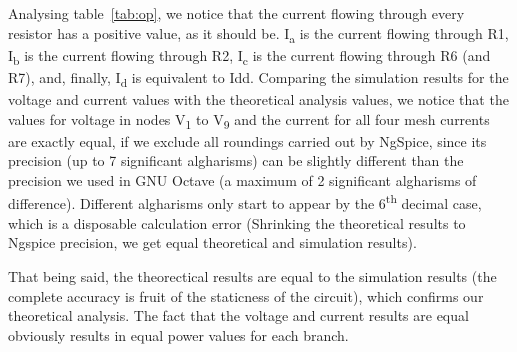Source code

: Analysing table~\ref{tab:op}, we notice that the current flowing through every resistor has a positive value, as it should be. I\textsubscript{a} is the current flowing through R1, I\textsubscript{b} is the current flowing through R2, I\textsubscript{c} is the current flowing through R6 (and R7), and, finally, I\textsubscript{d} is equivalent to Idd.
Comparing the simulation results for the voltage and current values with the theoretical analysis values, we notice that the values for voltage in nodes V\textsubscript{1} to V\textsubscript{9} and the current for all four mesh currents are exactly equal, if we exclude all roundings carried out by NgSpice, since its precision (up to 7 significant algharisms) can be slightly different than the precision we used in GNU Octave (a maximum of 2 significant algharisms of difference). Different algharisms only start to appear by the 6\textsuperscript{th} decimal case, which is a disposable calculation error (Shrinking the theoretical results to Ngspice precision, we get equal theoretical and simulation results).

That being said, the theorectical results are equal to the simulation results (the complete accuracy is fruit of the staticness of the circuit), which confirms our theoretical analysis. The fact that the voltage and current results are equal obviously results in equal power values for each branch.

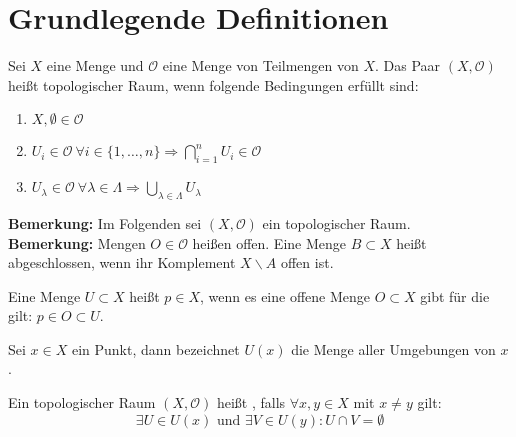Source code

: \chapter{Grundlegende Definitionen}

\begin{Def}
	Sei \(X\) eine Menge und \( \mathcal{O} \) eine Menge von Teilmengen von \(X\). Das Paar \((X,\mathcal{O})\) heißt topologischer Raum, wenn folgende Bedingungen erfüllt sind:
	\begin{enumerate}
		\item \( X, \emptyset \in \mathcal{O} \) 
		\item \( U_{i} \in \mathcal{O} \ \forall  i \in \{1, \dots, n\} 
			\Rightarrow \bigcap_{i=1}^n U_{i} \in  \mathcal{O} \)
		\item \( U_{\lambda} \in \mathcal{O} \ \forall \lambda \in \Lambda \Rightarrow \bigcup_{\lambda \in \Lambda} U_{\lambda} \)
	\end{enumerate}
\end{Def}
\textbf{Bemerkung:} Im Folgenden sei \((X,\mathcal{O})\) ein topologischer Raum.
\\
\textbf{Bemerkung:} Mengen \(O \in \mathcal{O} \) heißen offen. Eine Menge \(B \subset X\) heißt abgeschlossen, wenn ihr Komplement \( X \backslash A\) offen ist.

\begin{Def} 
	Eine Menge \(U \subset X\) heißt  \(p \in X\), wenn es eine offene Menge \(O \subset X\) gibt für die gilt: 
	\(p \in O \subset U\).
\end{Def}

\begin{Def}
	Sei \(x \in X\) ein Punkt, dann bezeichnet \(U(x)\) die Menge aller Umgebungen von \(x\). 
\end{Def}

\begin{Def}[hausdorffsch]
	Ein topologischer Raum \((X,\mathcal{O})\) heißt , falls \( \forall x,y \in X\) mit \(x\ne y\) gilt:
	\[\exists U \in U(x) \mbox{ und } \exists V \in U(y) : U \cap V = \emptyset \]
\end{Def}

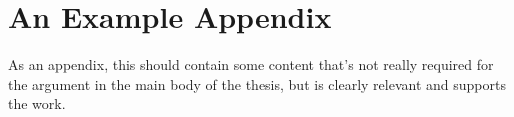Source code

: 
\def\chapdir{./AppendixSomething}

\chapter{An Example Appendix}\label{ap:something}

As an appendix, this should contain some content that's not really required for the argument in the main body of the thesis, but is clearly relevant and supports the work.

%
%
%

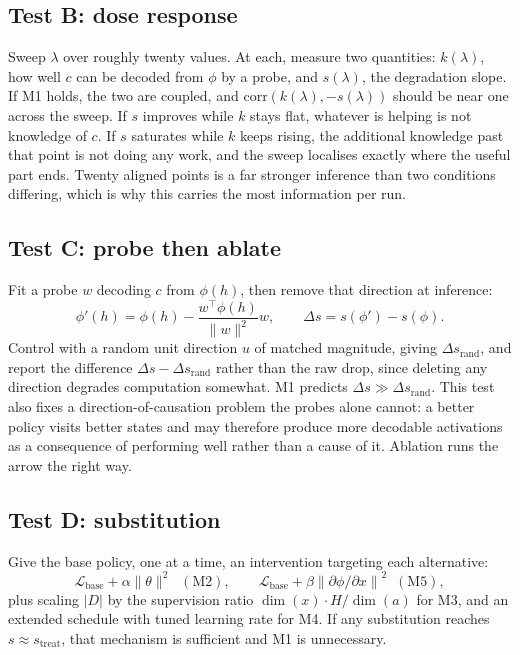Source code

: \documentclass[9pt]{extarticle}
\begin{document}
\subsection{Test B: dose response}

Sweep $\lambda$ over roughly twenty values. At each, measure two quantities: $k(\lambda)$, how well $c$ can be decoded from $\phi$ by a probe, and $s(\lambda)$, the degradation slope. If M1 holds, the two are coupled, and $\mathrm{corr}(k(\lambda), -s(\lambda))$ should be near one across the sweep. If $s$ improves while $k$ stays flat, whatever is helping is not knowledge of $c$. If $s$ saturates while $k$ keeps rising, the additional knowledge past that point is not doing any work, and the sweep localises exactly where the useful part ends. Twenty aligned points is a far stronger inference than two conditions differing, which is why this carries the most information per run.

\subsection{Test C: probe then ablate}

Fit a probe $w$ decoding $c$ from $\phi(h)$, then remove that direction at inference:
\[
\phi'(h) = \phi(h) - \frac{w^\top \phi(h)}{\|w\|^2} w, \qquad \Delta s = s(\phi') - s(\phi).
\]
Control with a random unit direction $u$ of matched magnitude, giving $\Delta s_{\text{rand}}$, and report the difference $\Delta s - \Delta s_{\text{rand}}$ rather than the raw drop, since deleting any direction degrades computation somewhat. M1 predicts $\Delta s \gg \Delta s_{\text{rand}}$. This test also fixes a direction-of-causation problem the probes alone cannot: a better policy visits better states and may therefore produce more decodable activations as a consequence of performing well rather than a cause of it. Ablation runs the arrow the right way.

\subsection{Test D: substitution}

Give the base policy, one at a time, an intervention targeting each alternative:
\[
\mathcal{L}_{\text{base}} + \alpha\|\theta\|^2 \;\;(\text{M2}), \qquad
\mathcal{L}_{\text{base}} + \beta\left\|\partial\phi/\partial x\right\|^2 \;\;(\text{M5}),
\]
plus scaling $|D|$ by the supervision ratio $\dim(x)\cdot H / \dim(a)$ for M3, and an extended schedule with tuned learning rate for M4. If any substitution reaches $s \approx s_{\text{treat}}$, that mechanism is sufficient and M1 is unnecessary.
\end{document}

▸ **About this task**:
When a line in the data holds the word "current", show that line.

▸ **Answer area**:
: Analysing table~\ref{tab:op}, we notice that the current flowing through every resistor has a positive value, as it should be. I\textsubscript{a} is the current flowing through R1, I\textsubscript{b} is the current flowing through R2, I\textsubscript{c} is the current flowing through R6 (and R7), and, finally, I\textsubscript{d} is equivalent to Idd.
Comparing the simulation results for the voltage and current values with the theoretical analysis values, we notice that the values for voltage in nodes V\textsubscript{1} to V\textsubscript{9} and the current for all four mesh currents are exactly equal, if we exclude all roundings carried out by NgSpice, since its precision (up to 7 significant algharisms) can be slightly different than the precision we used in GNU Octave (a maximum of 2 significant algharisms of difference). Different algharisms only start to appear by the 6\textsuperscript{th} decimal case, which is a disposable calculation error (Shrinking the theoretical results to Ngspice precision, we get equal theoretical and simulation results).
That being said, the theorectical results are equal to the simulation results (the complete accuracy is fruit of the staticness of the circuit), which confirms our theoretical analysis. The fact that the voltage and current results are equal obviously results in equal power values for each branch.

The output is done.